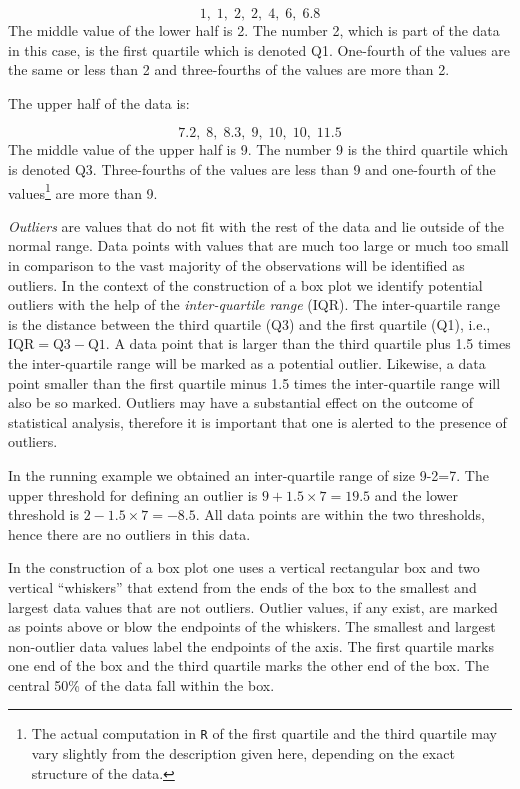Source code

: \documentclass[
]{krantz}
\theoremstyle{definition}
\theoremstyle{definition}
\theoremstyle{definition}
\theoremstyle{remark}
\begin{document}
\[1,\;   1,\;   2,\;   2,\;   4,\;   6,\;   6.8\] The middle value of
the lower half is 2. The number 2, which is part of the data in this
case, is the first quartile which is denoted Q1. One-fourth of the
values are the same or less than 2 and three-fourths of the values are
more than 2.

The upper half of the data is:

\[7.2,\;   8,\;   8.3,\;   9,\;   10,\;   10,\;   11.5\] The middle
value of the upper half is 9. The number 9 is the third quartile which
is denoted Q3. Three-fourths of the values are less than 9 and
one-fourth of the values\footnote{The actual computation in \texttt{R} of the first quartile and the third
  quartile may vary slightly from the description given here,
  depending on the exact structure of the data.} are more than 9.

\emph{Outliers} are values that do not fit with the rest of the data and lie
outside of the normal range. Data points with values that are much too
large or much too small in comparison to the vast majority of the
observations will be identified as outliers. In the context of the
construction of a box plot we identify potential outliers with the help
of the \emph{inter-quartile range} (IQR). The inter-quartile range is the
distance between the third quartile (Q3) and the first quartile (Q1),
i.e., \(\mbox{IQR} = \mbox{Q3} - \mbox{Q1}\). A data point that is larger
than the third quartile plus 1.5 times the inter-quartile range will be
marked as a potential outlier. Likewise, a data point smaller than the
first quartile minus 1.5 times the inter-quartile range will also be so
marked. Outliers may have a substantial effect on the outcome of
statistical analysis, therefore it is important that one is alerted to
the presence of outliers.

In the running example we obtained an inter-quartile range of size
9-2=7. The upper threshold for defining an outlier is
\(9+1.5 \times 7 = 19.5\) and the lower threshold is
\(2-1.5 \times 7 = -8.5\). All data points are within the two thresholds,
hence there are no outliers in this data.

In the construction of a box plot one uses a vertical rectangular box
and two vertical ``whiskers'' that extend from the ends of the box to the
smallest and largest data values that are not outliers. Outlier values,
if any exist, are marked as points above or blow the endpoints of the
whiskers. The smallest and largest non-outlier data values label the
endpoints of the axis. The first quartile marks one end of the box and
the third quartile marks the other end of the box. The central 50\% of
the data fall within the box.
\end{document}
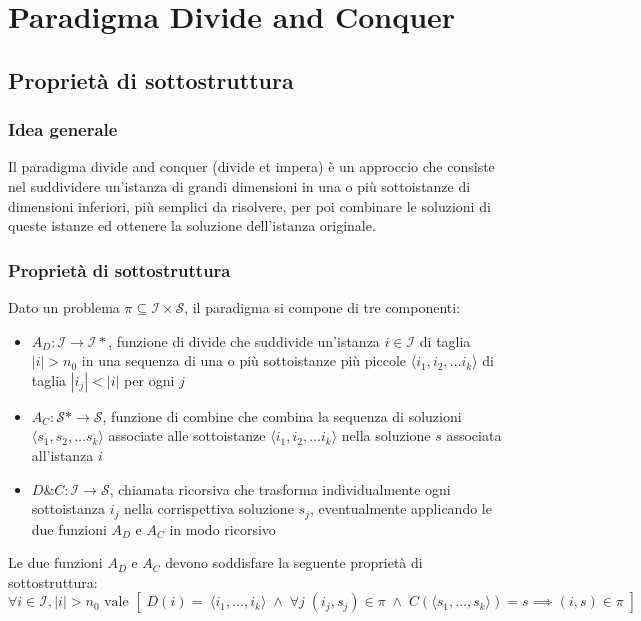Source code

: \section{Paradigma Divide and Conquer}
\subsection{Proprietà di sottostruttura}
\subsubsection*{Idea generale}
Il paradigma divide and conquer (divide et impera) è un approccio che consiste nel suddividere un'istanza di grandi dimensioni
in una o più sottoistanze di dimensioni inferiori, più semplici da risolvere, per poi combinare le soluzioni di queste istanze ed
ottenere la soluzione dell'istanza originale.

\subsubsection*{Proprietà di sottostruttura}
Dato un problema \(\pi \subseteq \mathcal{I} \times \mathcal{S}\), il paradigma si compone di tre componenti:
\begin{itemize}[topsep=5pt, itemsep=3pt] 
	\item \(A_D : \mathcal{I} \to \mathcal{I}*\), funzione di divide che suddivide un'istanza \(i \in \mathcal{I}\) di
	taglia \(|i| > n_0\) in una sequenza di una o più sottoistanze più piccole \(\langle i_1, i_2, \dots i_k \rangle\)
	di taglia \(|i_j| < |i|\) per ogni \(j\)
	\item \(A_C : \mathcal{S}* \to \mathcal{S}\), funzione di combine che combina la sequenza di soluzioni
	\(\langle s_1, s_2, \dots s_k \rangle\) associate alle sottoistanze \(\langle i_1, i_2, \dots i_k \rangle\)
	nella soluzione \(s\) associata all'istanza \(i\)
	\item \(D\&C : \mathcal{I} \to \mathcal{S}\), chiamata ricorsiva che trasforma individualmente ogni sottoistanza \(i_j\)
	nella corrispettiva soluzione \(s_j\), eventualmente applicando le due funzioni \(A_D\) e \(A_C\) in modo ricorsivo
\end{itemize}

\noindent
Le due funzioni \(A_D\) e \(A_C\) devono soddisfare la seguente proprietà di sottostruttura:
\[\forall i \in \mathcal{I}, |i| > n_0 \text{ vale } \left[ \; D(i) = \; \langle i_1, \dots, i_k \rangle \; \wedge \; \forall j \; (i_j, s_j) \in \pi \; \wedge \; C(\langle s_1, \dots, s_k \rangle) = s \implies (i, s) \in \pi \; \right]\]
---
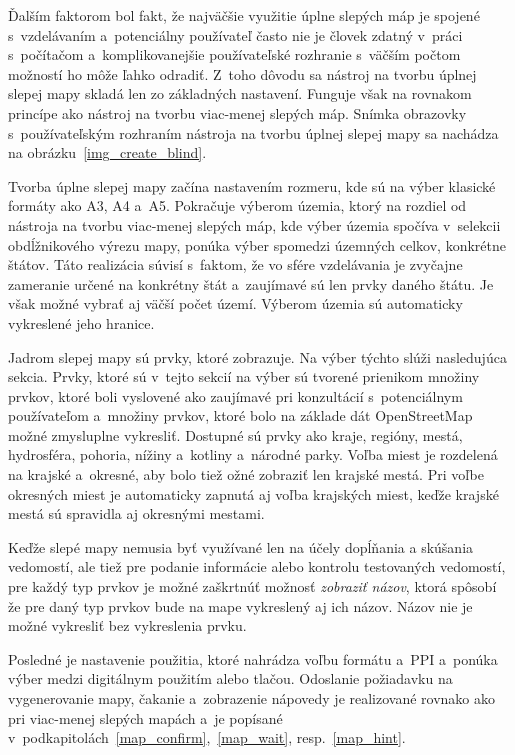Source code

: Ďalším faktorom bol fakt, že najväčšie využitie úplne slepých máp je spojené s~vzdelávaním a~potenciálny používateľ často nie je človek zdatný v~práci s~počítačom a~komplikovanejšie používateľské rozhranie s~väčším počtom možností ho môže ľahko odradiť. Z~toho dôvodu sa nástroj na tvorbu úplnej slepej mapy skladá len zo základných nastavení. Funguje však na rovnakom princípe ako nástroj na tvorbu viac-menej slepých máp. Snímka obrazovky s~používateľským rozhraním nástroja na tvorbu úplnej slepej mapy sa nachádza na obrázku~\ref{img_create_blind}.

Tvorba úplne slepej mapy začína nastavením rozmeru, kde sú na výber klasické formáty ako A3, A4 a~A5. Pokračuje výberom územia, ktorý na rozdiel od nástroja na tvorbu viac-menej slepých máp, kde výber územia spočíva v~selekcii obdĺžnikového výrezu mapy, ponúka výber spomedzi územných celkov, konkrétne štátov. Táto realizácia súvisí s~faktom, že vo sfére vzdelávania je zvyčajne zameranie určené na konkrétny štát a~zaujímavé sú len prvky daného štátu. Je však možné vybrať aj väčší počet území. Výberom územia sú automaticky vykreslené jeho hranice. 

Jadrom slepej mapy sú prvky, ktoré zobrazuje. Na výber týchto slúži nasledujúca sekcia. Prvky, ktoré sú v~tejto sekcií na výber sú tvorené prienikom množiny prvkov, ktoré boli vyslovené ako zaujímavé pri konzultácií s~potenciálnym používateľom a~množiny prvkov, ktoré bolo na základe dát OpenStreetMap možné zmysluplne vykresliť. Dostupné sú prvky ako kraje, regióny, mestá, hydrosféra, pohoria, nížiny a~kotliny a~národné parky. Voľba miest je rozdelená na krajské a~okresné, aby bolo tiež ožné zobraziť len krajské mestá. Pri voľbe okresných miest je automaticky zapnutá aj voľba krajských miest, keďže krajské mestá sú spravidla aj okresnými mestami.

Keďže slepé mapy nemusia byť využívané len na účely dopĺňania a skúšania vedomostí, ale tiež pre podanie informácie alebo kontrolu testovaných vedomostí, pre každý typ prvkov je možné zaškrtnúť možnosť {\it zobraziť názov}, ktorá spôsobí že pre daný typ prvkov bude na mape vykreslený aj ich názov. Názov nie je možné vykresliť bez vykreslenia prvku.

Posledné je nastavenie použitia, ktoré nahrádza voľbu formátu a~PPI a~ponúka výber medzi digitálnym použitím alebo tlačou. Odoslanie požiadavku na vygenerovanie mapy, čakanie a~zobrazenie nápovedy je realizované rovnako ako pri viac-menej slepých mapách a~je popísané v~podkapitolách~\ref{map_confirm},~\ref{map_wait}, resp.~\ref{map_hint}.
* * *
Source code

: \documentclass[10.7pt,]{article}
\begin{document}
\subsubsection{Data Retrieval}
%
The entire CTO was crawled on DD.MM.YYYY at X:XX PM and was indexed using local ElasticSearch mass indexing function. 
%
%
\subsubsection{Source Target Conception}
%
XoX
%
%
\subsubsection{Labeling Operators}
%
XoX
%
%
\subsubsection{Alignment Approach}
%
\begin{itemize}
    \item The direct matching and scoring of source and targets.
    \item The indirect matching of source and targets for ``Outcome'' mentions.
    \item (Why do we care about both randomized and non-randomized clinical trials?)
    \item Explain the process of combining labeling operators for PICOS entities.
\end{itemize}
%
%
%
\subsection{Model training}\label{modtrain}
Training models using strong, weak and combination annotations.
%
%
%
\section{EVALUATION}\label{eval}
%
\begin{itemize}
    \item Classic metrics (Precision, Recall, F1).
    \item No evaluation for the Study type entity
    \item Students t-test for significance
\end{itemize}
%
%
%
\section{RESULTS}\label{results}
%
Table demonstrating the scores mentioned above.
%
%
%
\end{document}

Aim of the task =>
Everything starting at the line containing "is denoted Q3." and ending at the line containing "large or much" in the records above should be repeated exactly, and only that.

Completed task =>
is denoted Q3. Three-fourths of the values are less than 9 and
one-fourth of the values\footnote{The actual computation in \texttt{R} of the first quartile and the third
  quartile may vary slightly from the description given here,
  depending on the exact structure of the data.} are more than 9.

\emph{Outliers} are values that do not fit with the rest of the data and lie
outside of the normal range. Data points with values that are much too
large or much too small in comparison to the vast majority of the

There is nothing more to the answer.